Balduzzi calls the evolving nature of cyber attacks as a "severe" problem. "I personally believe that criminals will continue abusing this technology, as we have already seen in the past," he adds. "More and more, any sort of device out there [that] has some software and digital protocol implemented [could be at risk]."
He adds: "In general, I think that in the near future we will see more and more threats related to ‘non-conventional’ technology, what most of us call IoT [Internet of Things]."
Finding a solution
Big shipping companies such as Maersk Line have outlined that they do consider cyber attacks to be a risk, and Sørensen believes there has been growing awareness over the years. "Due to the remoteness of ships, traditionally, some companies may have seen this as a non-important issue, however the awareness and knowledge about cyber issues is growing," he says.
Cook believes that education is pivotal in ensuring this continues to happen: "It takes a long time for culture to be embraced and there has to be a reason for you to do it. It’s the culture that we’ve got to change.
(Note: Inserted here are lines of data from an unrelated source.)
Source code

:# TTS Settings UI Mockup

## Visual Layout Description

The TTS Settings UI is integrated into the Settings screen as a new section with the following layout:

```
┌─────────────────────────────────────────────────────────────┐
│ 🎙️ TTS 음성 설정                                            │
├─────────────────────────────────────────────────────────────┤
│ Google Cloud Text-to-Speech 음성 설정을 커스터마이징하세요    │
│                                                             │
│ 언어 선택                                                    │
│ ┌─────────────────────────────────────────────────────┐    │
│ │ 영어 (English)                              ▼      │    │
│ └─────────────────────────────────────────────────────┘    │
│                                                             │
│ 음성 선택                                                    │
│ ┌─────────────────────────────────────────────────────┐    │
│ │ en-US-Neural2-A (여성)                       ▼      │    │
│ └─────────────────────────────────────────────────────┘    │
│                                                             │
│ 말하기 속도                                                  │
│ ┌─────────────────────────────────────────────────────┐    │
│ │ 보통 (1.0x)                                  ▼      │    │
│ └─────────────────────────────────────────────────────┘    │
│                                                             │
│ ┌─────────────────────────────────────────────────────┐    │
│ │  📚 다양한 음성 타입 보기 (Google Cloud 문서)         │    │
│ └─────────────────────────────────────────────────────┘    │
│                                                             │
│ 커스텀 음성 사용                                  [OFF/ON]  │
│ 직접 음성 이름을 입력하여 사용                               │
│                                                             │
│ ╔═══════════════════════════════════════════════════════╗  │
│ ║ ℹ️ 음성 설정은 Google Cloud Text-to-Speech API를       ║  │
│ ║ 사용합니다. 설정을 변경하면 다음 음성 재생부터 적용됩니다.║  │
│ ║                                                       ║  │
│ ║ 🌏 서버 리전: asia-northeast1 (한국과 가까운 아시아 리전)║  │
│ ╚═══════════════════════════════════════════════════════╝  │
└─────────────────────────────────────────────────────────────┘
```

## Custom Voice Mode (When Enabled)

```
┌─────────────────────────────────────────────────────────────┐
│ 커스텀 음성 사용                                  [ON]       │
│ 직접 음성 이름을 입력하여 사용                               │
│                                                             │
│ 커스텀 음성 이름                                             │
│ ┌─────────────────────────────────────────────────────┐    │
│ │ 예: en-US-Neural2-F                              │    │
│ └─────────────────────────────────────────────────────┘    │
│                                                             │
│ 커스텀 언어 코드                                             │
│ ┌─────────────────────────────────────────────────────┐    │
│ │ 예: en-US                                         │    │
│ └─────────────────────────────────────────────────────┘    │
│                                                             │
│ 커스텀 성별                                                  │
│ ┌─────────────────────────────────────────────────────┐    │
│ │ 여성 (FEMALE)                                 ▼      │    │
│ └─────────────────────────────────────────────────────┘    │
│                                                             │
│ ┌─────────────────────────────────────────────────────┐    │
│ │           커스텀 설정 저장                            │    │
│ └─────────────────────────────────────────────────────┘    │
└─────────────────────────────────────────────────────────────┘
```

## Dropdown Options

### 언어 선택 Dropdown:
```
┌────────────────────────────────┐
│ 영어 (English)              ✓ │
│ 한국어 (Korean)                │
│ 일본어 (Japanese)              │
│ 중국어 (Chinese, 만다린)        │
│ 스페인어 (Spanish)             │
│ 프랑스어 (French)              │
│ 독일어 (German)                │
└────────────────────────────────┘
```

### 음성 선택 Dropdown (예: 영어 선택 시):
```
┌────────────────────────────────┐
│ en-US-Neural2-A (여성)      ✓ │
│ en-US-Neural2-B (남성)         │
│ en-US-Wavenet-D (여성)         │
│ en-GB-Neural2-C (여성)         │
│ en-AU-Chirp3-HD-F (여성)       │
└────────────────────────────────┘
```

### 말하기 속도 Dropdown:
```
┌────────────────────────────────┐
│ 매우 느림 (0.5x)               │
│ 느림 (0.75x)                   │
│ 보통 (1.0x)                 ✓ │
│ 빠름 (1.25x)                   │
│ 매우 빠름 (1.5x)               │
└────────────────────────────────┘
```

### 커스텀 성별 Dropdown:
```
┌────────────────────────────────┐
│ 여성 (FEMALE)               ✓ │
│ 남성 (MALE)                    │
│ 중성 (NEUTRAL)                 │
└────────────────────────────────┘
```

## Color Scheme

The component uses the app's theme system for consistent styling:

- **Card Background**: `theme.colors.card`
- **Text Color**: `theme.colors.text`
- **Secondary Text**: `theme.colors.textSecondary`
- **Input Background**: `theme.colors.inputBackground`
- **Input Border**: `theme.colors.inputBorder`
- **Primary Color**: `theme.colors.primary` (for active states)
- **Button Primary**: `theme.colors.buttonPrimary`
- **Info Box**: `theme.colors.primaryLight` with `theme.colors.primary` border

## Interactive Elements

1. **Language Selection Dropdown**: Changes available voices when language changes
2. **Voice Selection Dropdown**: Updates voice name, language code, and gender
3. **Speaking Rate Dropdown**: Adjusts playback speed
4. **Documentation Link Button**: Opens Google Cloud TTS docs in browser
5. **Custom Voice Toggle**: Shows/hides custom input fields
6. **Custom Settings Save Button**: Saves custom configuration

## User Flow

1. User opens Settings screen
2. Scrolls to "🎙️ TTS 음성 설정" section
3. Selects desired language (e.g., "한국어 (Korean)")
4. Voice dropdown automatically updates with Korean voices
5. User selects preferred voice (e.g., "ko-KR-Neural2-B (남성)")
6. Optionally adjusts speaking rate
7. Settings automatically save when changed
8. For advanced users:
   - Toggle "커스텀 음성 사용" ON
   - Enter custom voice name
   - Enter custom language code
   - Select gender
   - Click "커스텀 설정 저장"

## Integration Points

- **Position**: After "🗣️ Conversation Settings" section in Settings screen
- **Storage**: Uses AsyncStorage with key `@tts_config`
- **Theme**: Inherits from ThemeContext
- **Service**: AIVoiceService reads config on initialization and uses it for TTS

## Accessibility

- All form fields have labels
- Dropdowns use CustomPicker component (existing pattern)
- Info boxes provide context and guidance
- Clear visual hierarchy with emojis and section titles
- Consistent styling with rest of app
It’s the human interaction that is key."
Looking at the industry guidelines, presented at the Maritime Safety Committee in June, the document recommends establishing why cyber security practices are necessary and outlining how personal email, software and social media should be used. It adds layers of guidelines on protecting confidential information and restricting access.
It also highlights the importance of a contingency plan – something Cook speaks passionately about. "I think understanding the problem is number one," he explains. "Number two is then educating your crew about it, number three is formulating procedures that are practical and will work, and number four is ensuring those procedures are utilised and practising your business contingency plan."
One idea floated has been that ships take cyber security experts on board, but Cook says this would be hard to implement given the tens of thousands of commercial ships operating at sea.
Despite some of the pessimism surrounding the ability of ships and owners to thwart a cyber attack, the BIMCO conference and SAMI’s Cyber Security Workshop – held in September with the International Marine Contractors Association – do point to a more cyber-savvy industry beginning to emerge, or one that is at least starting to appreciate the scale of the problem.
Cook says: "I think ten years ago people would have looked at me and said ‘no, [a cyber attack] won’t happen.’ But it is, it has, and it will."